# Von 24 auf 27,5 Zoll (und wieder zurück?)



## CasterTroy (26. Juli 2018)

Hallo zusammen,

folgende Thematik: Unser "Großer" (aktuell knapp 10 Jahre, 146cm) fährt seit einigen Jahren die Modellpaletten von Cube durch, erst das Kid200, anschließend Kid240. Aktuell zur Erstkommunion hat er sein Cube Analog in 27,5" in Rahmengröße 16 erhalten auf dem er sich eigentlich auch ganz wohl fühlt. Die Betonung liegt hier aber auf "eigentlich", denn im Gelände wird er schlichtweg unsicher. Dazu kommt noch etwas allgemeine Unsicherheit an Stellen die er nicht kennt.

In der vergangenen Woche waren wir im Urlaub, u.a. haben wir in Saalbach und Leogang halt gemacht. Natürlich wollte er auch in den Bikepark und so haben wir ihm 1 Tag (bzw. 4 Stunden) ein Norco Fluid 4.2 (24 Zoll) ausgeliehen. Was soll ich sagen, das Rad hat "gepasst". Er war offensichlicht sicherer "als je zuvor", fuhr alle Übungstrecken problemlos, technisch gut gesteuert und vor Allem sicher durch. Mit zunehmender Zeit stieg die Sicherheit weiter an... Auch der Dämpfer schien ihm Sicherheit bzw. Handling zu geben, er versuchte sich an den ersten Sprünglein usw...

Jetzt überlege ich ob der Griff zum 27,5er der Richtige war. Natürlich hatten wir im Vorfeld bzw. bei der Auswahl auch (kurzzeitig) 26 Zoll in die Auswahl genommen, da die Auswahl aber relativ beschränkt war und ihm das Cube gefiel war die Entscheidung schnell klar. Wie dem auch sei, das Cube soll bleiben, für Touren und zur Schule ist es perfekt und er kommt damit ja schnell/ gut voran. 

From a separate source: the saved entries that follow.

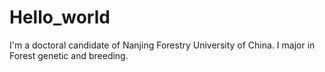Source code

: # Hello_world

I'm a doctoral candidate of Nanjing Forestry University of China.
I major in Forest genetic and breeding.

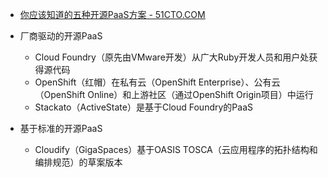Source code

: 

* [你应该知道的五种开源PaaS方案 - 51CTO.COM ](http://cloud.51cto.com/art/201412/460511.htm)

* 厂商驱动的开源PaaS
  * Cloud Foundry（原先由VMware开发）从广大Ruby开发人员和用户处获得源代码
  * OpenShift（红帽）在私有云（OpenShift Enterprise）、公有云（OpenShift Online）和上游社区（通过OpenShift Origin项目）中运行
  * Stackato（ActiveState）是基于Cloud Foundry的PaaS
* 基于标准的开源PaaS
  * Cloudify（GigaSpaces）基于OASIS TOSCA（云应用程序的拓扑结构和编排规范）的草案版本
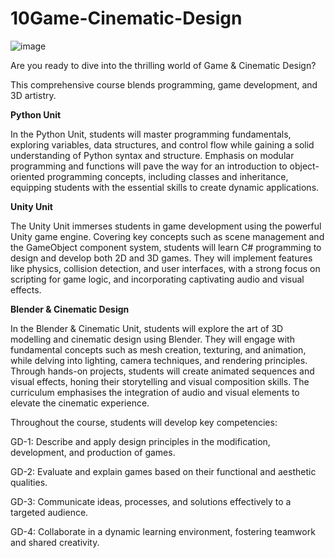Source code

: # 10Game-Cinematic-Design

![image](https://github.com/user-attachments/assets/9a5aa931-049f-418f-815d-ee45a60c36fb)

Are you ready to dive into the thrilling world of Game & Cinematic Design?

This comprehensive course blends programming, game development, and 3D artistry.

**Python Unit**


In the Python Unit, students will master programming fundamentals, exploring variables, data structures, and control flow while gaining a solid understanding of Python syntax and structure. Emphasis on modular programming and functions will pave the way for an introduction to object-oriented programming concepts, including classes and inheritance, equipping students with the essential skills to create dynamic applications.

**Unity Unit**


The Unity Unit immerses students in game development using the powerful Unity game engine. Covering key concepts such as scene management and the GameObject component system, students will learn C# programming to design and develop both 2D and 3D games. They will implement features like physics, collision detection, and user interfaces, with a strong focus on scripting for game logic, and incorporating captivating audio and visual effects.

**Blender & Cinematic Design**


In the Blender & Cinematic Unit, students will explore the art of 3D modelling and cinematic design using Blender. They will engage with fundamental concepts such as mesh creation, texturing, and animation, while delving into lighting, camera techniques, and rendering principles. Through hands-on projects, students will create animated sequences and visual effects, honing their storytelling and visual composition skills. The curriculum emphasises the integration of audio and visual elements to elevate the cinematic experience.

Throughout the course, students will develop key competencies:


GD-1: Describe and apply design principles in the modification, development, and production of games.


GD-2: Evaluate and explain games based on their functional and aesthetic qualities.


GD-3: Communicate ideas, processes, and solutions effectively to a targeted audience.


GD-4: Collaborate in a dynamic learning environment, fostering teamwork and shared creativity.
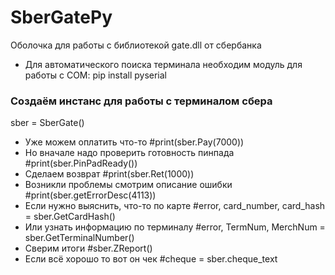 # SberGatePy
Оболочка для работы с библиотекой gate.dll от сбербанка

* Для автоматического поиска терминала необходим модуль для работы с COM:
pip install pyserial

### Создаём инстанс для работы с терминалом сбера
sber = SberGate()
* Уже можем оплатить что-то
#print(sber.Pay(7000))
* Но вначале надо проверить готовность пинпада
#print(sber.PinPadReady())
* Сделаем возврат
#print(sber.Ret(1000))
* Возникли проблемы смотрим описание ошибки
#print(sber.getErrorDesc(4113))
* Если нужно выяснить, что-то по карте
#error, card_number, card_hash = sber.GetCardHash()
* Или узнать информацию по терминалу
#error, TermNum, MerchNum = sber.GetTerminalNumber()
* Сверим итоги
#sber.ZReport()
* Если всё хорошо то вот он чек
#cheque = sber.cheque_text
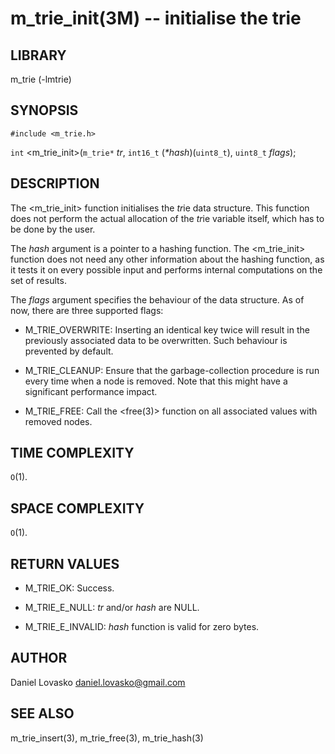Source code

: m_trie_init(3M) -- initialise the trie
======================================

## LIBRARY
m_trie (-lmtrie)

## SYNOPSIS
`#include <m_trie.h>`

`int`
<m_trie_init>(`m_trie*` *tr*, `int16_t` (_*hash_)(`uint8_t`), `uint8_t` _flags_);

## DESCRIPTION
The <m_trie_init> function initialises the *tr*ie data structure. This
function does not perform the actual allocation of the *tr*ie variable itself,
which has to be done by the user.

The *hash* argument is a pointer to a hashing function. The <m_trie_init>
function does not need any other information about the hashing function, as it
tests it on every possible input and performs internal computations on the set
of results.

The *flags* argument specifies the behaviour of the data structure. As of now,
there are three supported flags:

 * M_TRIE_OVERWRITE:
   Inserting an identical key twice will result in the previously associated
   data to be overwritten. Such behaviour is prevented by default.

 * M_TRIE_CLEANUP:
   Ensure that the garbage-collection procedure is run every time when a node
   is removed. Note that this might have a significant performance impact.

 * M_TRIE_FREE:
   Call the <free(3)> function on all associated values with removed nodes.


## TIME COMPLEXITY
`O`(1).

## SPACE COMPLEXITY
`O`(1).

## RETURN VALUES
 * M_TRIE_OK:
   Success.

 * M_TRIE_E_NULL:
   *tr* and/or *hash* are NULL.

 * M_TRIE_E_INVALID:
   *hash* function is valid for zero bytes.

## AUTHOR
Daniel Lovasko <daniel.lovasko@gmail.com>

## SEE ALSO
m_trie_insert(3), m_trie_free(3), m_trie_hash(3)
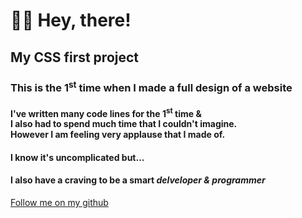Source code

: # 👋🏻 Hey, there!
## My CSS first project
### This is the 1<sup>st</sup> time when I made a full design of a website
#### I've written many code lines for the 1<sup>st</sup> time & <br />I also had to spend much time that I couldn't imagine. <br />However I am feeling very applause that I made of.
#### I know it's uncomplicated but...
#### I also have a craving to be a smart *delveloper & programmer*

<a href="https://github.com/Humayra-Adiba" target="_blank">Follow me on my github</a>
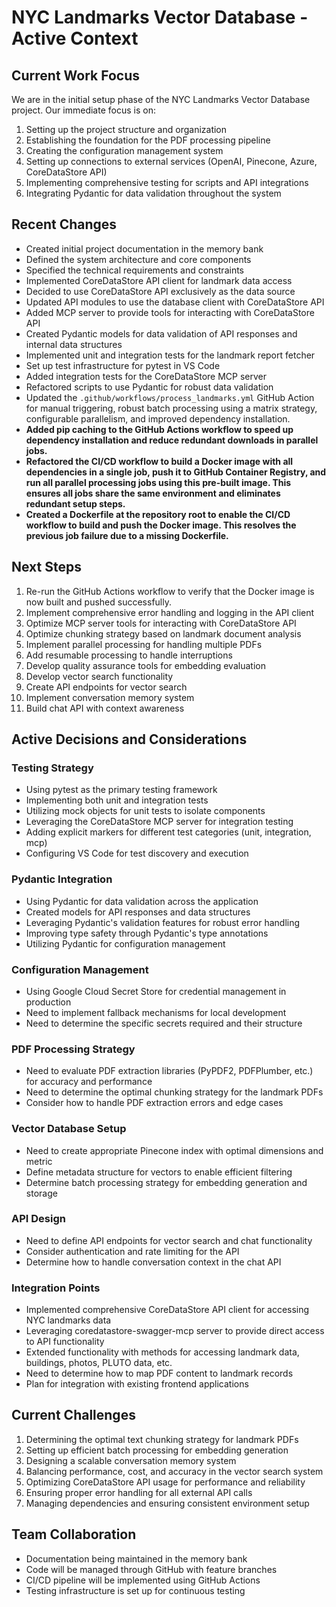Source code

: # NYC Landmarks Vector Database - Active Context

## Current Work Focus
We are in the initial setup phase of the NYC Landmarks Vector Database project. Our immediate focus is on:

1. Setting up the project structure and organization
2. Establishing the foundation for the PDF processing pipeline
3. Creating the configuration management system
4. Setting up connections to external services (OpenAI, Pinecone, Azure, CoreDataStore API)
5. Implementing comprehensive testing for scripts and API integrations
6. Integrating Pydantic for data validation throughout the system

## Recent Changes
- Created initial project documentation in the memory bank
- Defined the system architecture and core components
- Specified the technical requirements and constraints
- Implemented CoreDataStore API client for landmark data access
- Decided to use CoreDataStore API exclusively as the data source
- Updated API modules to use the database client with CoreDataStore API
- Added MCP server to provide tools for interacting with CoreDataStore API
- Created Pydantic models for data validation of API responses and internal data structures
- Implemented unit and integration tests for the landmark report fetcher
- Set up test infrastructure for pytest in VS Code
- Added integration tests for the CoreDataStore MCP server
- Refactored scripts to use Pydantic for robust data validation
- Updated the `.github/workflows/process_landmarks.yml` GitHub Action for manual triggering, robust batch processing using a matrix strategy, configurable parallelism, and improved dependency installation.
- **Added pip caching to the GitHub Actions workflow to speed up dependency installation and reduce redundant downloads in parallel jobs.**
- **Refactored the CI/CD workflow to build a Docker image with all dependencies in a single job, push it to GitHub Container Registry, and run all parallel processing jobs using this pre-built image. This ensures all jobs share the same environment and eliminates redundant setup steps.**
- **Created a Dockerfile at the repository root to enable the CI/CD workflow to build and push the Docker image. This resolves the previous job failure due to a missing Dockerfile.**

## Next Steps
1. Re-run the GitHub Actions workflow to verify that the Docker image is now built and pushed successfully.
2. Implement comprehensive error handling and logging in the API client
3. Optimize MCP server tools for interacting with CoreDataStore API
4. Optimize chunking strategy based on landmark document analysis
5. Implement parallel processing for handling multiple PDFs
6. Add resumable processing to handle interruptions
7. Develop quality assurance tools for embedding evaluation
8. Develop vector search functionality
9. Create API endpoints for vector search
10. Implement conversation memory system
11. Build chat API with context awareness

## Active Decisions and Considerations

### Testing Strategy
- Using pytest as the primary testing framework
- Implementing both unit and integration tests
- Utilizing mock objects for unit tests to isolate components
- Leveraging the CoreDataStore MCP server for integration testing
- Adding explicit markers for different test categories (unit, integration, mcp)
- Configuring VS Code for test discovery and execution

### Pydantic Integration
- Using Pydantic for data validation across the application
- Created models for API responses and data structures
- Leveraging Pydantic's validation features for robust error handling
- Improving type safety through Pydantic's type annotations
- Utilizing Pydantic for configuration management

### Configuration Management
- Using Google Cloud Secret Store for credential management in production
- Need to implement fallback mechanisms for local development
- Need to determine the specific secrets required and their structure

### PDF Processing Strategy
- Need to evaluate PDF extraction libraries (PyPDF2, PDFPlumber, etc.) for accuracy and performance
- Need to determine the optimal chunking strategy for the landmark PDFs
- Consider how to handle PDF extraction errors and edge cases

### Vector Database Setup
- Need to create appropriate Pinecone index with optimal dimensions and metric
- Define metadata structure for vectors to enable efficient filtering
- Determine batch processing strategy for embedding generation and storage

### API Design
- Need to define API endpoints for vector search and chat functionality
- Consider authentication and rate limiting for the API
- Determine how to handle conversation context in the chat API

### Integration Points
- Implemented comprehensive CoreDataStore API client for accessing NYC landmarks data
- Leveraging coredatastore-swagger-mcp server to provide direct access to API functionality
- Extended functionality with methods for accessing landmark data, buildings, photos, PLUTO data, etc.
- Need to determine how to map PDF content to landmark records
- Plan for integration with existing frontend applications

## Current Challenges
1. Determining the optimal text chunking strategy for landmark PDFs
2. Setting up efficient batch processing for embedding generation
3. Designing a scalable conversation memory system
4. Balancing performance, cost, and accuracy in the vector search system
5. Optimizing CoreDataStore API usage for performance and reliability
6. Ensuring proper error handling for all external API calls
7. Managing dependencies and ensuring consistent environment setup

## Team Collaboration
- Documentation being maintained in the memory bank
- Code will be managed through GitHub with feature branches
- CI/CD pipeline will be implemented using GitHub Actions
- Testing infrastructure is set up for continuous testing
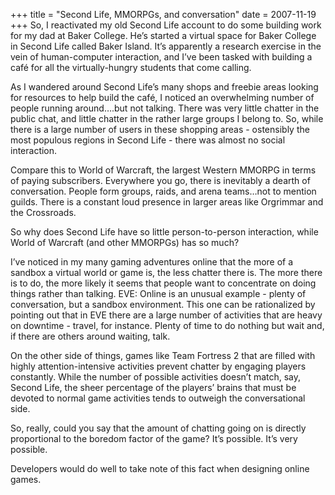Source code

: +++
title = "Second Life, MMORPGs, and conversation"
date = 2007-11-19
+++
So, I reactivated my old Second Life account to do some building work for my dad at Baker College. He’s started a virtual space for Baker College in Second Life called Baker Island. It’s apparently a research exercise in the vein of human-computer interaction, and I’ve been tasked with building a café for all the virtually-hungry students that come calling.

As I wandered around Second Life’s many shops and freebie areas looking for resources to help build the café, I noticed an overwhelming number of people running around….but not talking. There was very little chatter in the public chat, and little chatter in the rather large groups I belong to. So, while there is a large number of users in these shopping areas - ostensibly the most populous regions in Second Life - there was almost no social interaction.

Compare this to World of Warcraft, the largest Western MMORPG in terms of paying subscribers. Everywhere you go, there is inevitably a dearth of conversation. People form groups, raids, and arena teams…not to mention guilds. There is a constant loud presence in larger areas like Orgrimmar and the Crossroads.

So why does Second Life have so little person-to-person interaction, while World of Warcraft (and other MMORPGs) has so much?

I’ve noticed in my many gaming adventures online that the more of a sandbox a virtual world or game is, the less chatter there is. The more there is to do, the more likely it seems that people want to concentrate on doing things rather than talking. EVE: Online is an unusual example - plenty of conversation, but a sandbox environment. This one can be rationalized by pointing out that in EVE there are a large number of activities that are heavy on downtime - travel, for instance. Plenty of time to do nothing but wait and, if there are others around waiting, talk.

On the other side of things, games like Team Fortress 2 that are filled with highly attention-intensive activities prevent chatter by engaging players constantly. While the number of possible activities doesn’t match, say, Second Life, the sheer percentage of the players’ brains that must be devoted to normal game activities tends to outweigh the conversational side.

So, really, could you say that the amount of chatting going on is directly proportional to the boredom factor of the game? It’s possible. It’s very possible.

Developers would do well to take note of this fact when designing online games.
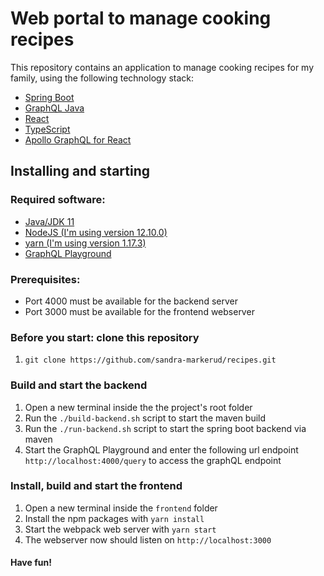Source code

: # Web portal to manage cooking recipes

This repository contains an application to manage cooking recipes for my family, using the following technology stack:
* [Spring Boot](https://spring.io/guides/gs/spring-boot/)
* [GraphQL Java](https://www.graphql-java.com)
* [React](https://reactjs.org/docs/getting-started.html)
* [TypeScript](https://www.typescriptlang.org/)
* [Apollo GraphQL for React](https://github.com/apollographql/react-apollo)

## Installing and starting

### Required software:
* [Java/JDK 11](https://www.oracle.com/java/technologies/javase-jdk11-downloads.html)
* [NodeJS (I'm using version 12.10.0)](https://nodejs.org/en/)
* [yarn (I'm using version 1.17.3)](https://yarnpkg.com/lang/en/)
* [GraphQL Playground](https://github.com/prisma/graphql-playground)

### Prerequisites:
* Port 4000 must be available for the backend server
* Port 3000 must be available for the frontend webserver

### Before you start: clone this repository
1. `git clone https://github.com/sandra-markerud/recipes.git`

### Build and start the backend
1. Open a new terminal inside the the project's root folder
2. Run the `./build-backend.sh` script to start the maven build
3. Run the  `./run-backend.sh` script to start the spring boot backend via maven
4. Start the GraphQL Playground and enter the following url endpoint `http://localhost:4000/query` to access the graphQL endpoint

### Install, build and start the frontend 
1. Open a new terminal inside the `frontend` folder
2. Install the npm packages with `yarn install`
3. Start the webpack web server with `yarn start`
4. The webserver now should listen on `http://localhost:3000`

#### Have fun!
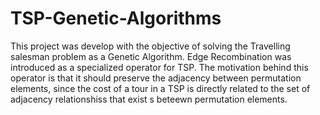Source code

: # TSP-Genetic-Algorithms
This project was develop with the objective of solving the Travelling salesman problem as a Genetic Algorithm.
Edge Recombination was introduced as a specialized operator for TSP. The motivation behind this operator is that it should preserve the adjacency between permutation elements, since the cost of a tour in a TSP is directly related to the set of adjacency relationshiss that exist s beteewn permutation elements.
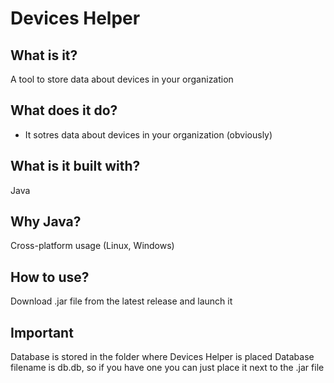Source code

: # Devices Helper
## What is it?
A tool to store data about devices in your organization
## What does it do?
- It sotres data about devices in your organization (obviously)
## What is it built with?
Java
## Why Java?
Cross-platform usage (Linux, Windows)
## How to use?
Download .jar file from the latest release and launch it
## Important
Database is stored in the folder where Devices Helper is placed
Database filename is db.db, so if you have one you can just place it next to the .jar file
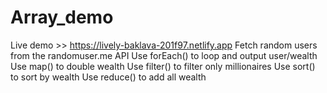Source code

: # Array_demo
Live demo >>  https://lively-baklava-201f97.netlify.app
Fetch random users from the randomuser.me API
Use forEach() to loop and output user/wealth
Use map() to double wealth
Use filter() to filter only millionaires
Use sort() to sort by wealth
Use reduce() to add all wealth
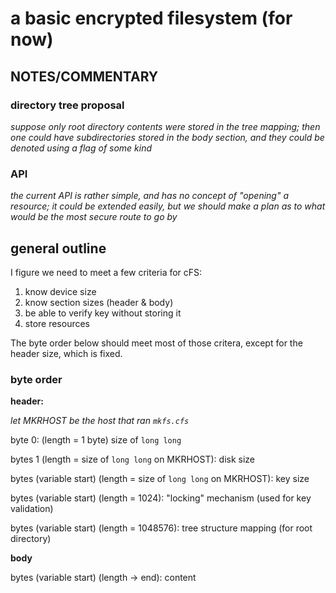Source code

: # a basic encrypted filesystem (for now)
## NOTES/COMMENTARY
### directory tree proposal
*suppose only root directory contents were stored in the tree mapping; then one could have subdirectories stored in the body section, and they could be denoted using a flag of some kind*
### API
*the current API is rather simple, and has no concept of "opening" a resource; it could be extended easily, but we should make a plan as to what would be the most secure route to go by*

## general outline
I figure we need to meet a few criteria for cFS:

1. know device size
2. know section sizes (header & body)
3. be able to verify key without storing it
4. store resources

The byte order below should meet most of those critera, except for the header size, which is fixed.

### byte order
**header:**

*let MKRHOST be the host that ran `mkfs.cfs`*

byte 0: (length = 1 byte) size of `long long`

bytes 1 (length = size of `long long` on MKRHOST): disk size

bytes (variable start) (length = size of `long long` on MKRHOST): key size

bytes (variable start) (length = 1024): "locking" mechanism (used for key validation)

bytes (variable start) (length = 1048576): tree structure mapping (for root directory)

**body**

bytes (variable start) (length -> end): content
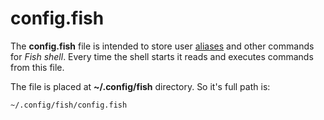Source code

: 
# config.fish

The **config.fish** file is intended to store user [aliases](alias.md) and other commands for *Fish shell*. Every time the shell starts it reads and executes commands from this file.

The file is placed at **~/.config/fish** directory. So it's full path is:

    ~/.config/fish/config.fish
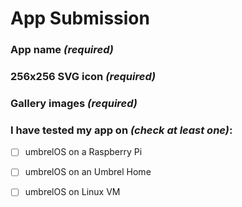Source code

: <!-- 
Thank you for submitting your app to the Umbrel App Store! 
Please fill out all sections below to help us review and publish your app smoothly.
-->

# App Submission

### App name *(required)*
<!-- Please Write the name of the app here -->

### 256x256 SVG icon *(required)*
<!-- Upload an icon with no rounded corners as it will be dynamically rounded with CSS. -->

<!-- We will help finalize this icon before the app goes live in the Umbrel App Store. -->

### Gallery images *(required)*
<!-- Upload 3 to 5 high-quality gallery images (1440x900px) of your app in PNG format, or just upload 3 to 5 screenshots of your app and we'll help you design the gallery images. -->

<!-- We will help finalize these images before the app goes live in the Umbrel App Store. -->

### I have tested my app on *(check at least one)*:
* [ ]  umbrelOS on a Raspberry Pi
* [ ]  umbrelOS on an Umbrel Home
* [ ]  umbrelOS on Linux VM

Die Frage stellt sich jetzt ob zum 27,5er auch noch ein 24er (es hört sich ja schon klein an) kommen soll?! Papa hat ja auch mehrere Räder im Stall, warum nicht auch der Junior? Oder ist es (wieder) ein Schnellschuss? Nach etwas Recherche würde ein "ordentliches" Fully ja mindestens mit 1.500€ zu Buch schlagen....locker das Doppelte vom Cube. Auch dem Thema Fully war ich bis letzte Woche skeptisch, das Norco war allerdings erstaunend leicht. Im Park sah man die Kids überwiegend auf Fullys, wobei viele vom ortsansässigen Verleiher stammten...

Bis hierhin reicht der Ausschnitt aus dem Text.